**Work order**
Report all lines of the records that contain "Azure".

**Saved entries**
[Start of Attachment]
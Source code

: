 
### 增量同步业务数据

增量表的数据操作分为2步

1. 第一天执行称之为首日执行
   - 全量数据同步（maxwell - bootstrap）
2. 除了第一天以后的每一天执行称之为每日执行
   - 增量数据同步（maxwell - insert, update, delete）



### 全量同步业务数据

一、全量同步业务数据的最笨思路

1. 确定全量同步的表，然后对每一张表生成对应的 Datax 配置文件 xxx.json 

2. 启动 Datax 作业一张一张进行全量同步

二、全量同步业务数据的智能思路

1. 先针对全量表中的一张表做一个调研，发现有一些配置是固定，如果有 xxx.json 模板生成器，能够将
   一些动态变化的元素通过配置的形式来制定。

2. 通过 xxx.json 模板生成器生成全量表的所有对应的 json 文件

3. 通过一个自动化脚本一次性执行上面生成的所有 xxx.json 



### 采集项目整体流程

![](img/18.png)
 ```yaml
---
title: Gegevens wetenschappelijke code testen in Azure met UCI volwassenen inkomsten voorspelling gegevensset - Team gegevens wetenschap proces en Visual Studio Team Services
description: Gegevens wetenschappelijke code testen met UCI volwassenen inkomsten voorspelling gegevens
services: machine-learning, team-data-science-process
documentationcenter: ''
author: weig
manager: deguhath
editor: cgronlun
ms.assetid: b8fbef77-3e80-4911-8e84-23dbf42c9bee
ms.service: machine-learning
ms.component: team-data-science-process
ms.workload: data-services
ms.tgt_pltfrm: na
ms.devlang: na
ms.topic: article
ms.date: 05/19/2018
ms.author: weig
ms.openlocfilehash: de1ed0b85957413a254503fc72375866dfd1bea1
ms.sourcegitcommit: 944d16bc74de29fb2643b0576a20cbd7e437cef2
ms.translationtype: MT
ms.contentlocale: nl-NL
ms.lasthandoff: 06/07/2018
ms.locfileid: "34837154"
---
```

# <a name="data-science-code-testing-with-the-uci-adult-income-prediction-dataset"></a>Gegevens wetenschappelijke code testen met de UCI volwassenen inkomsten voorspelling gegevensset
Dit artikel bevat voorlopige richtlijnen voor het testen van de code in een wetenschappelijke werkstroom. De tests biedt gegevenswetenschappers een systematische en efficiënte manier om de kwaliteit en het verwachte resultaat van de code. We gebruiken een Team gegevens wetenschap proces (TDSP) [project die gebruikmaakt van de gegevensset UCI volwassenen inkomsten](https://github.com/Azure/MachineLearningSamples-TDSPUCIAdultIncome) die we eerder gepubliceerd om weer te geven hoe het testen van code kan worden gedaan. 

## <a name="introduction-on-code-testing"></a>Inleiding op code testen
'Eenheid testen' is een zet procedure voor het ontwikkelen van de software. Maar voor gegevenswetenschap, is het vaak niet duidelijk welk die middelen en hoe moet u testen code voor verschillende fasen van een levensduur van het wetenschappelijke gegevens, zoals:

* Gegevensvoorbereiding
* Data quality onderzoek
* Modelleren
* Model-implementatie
[End of Attachment]
**Solution below**
title: Gegevens wetenschappelijke code testen in Azure met UCI volwassenen inkomsten voorspelling gegevensset - Team gegevens wetenschap proces en Visual Studio Team Services
Dit artikel bevat voorlopige richtlijnen voor het testen van de code in een wetenschappelijke werkstroom. De tests biedt gegevenswetenschappers een systematische en efficiënte manier om de kwaliteit en het verwachte resultaat van de code. We gebruiken een Team gegevens wetenschap proces (TDSP) [project die gebruikmaakt van de gegevensset UCI volwassenen inkomsten](https://github.com/Azure/MachineLearningSamples-TDSPUCIAdultIncome) die we eerder gepubliceerd om weer te geven hoe het testen van code kan worden gedaan. 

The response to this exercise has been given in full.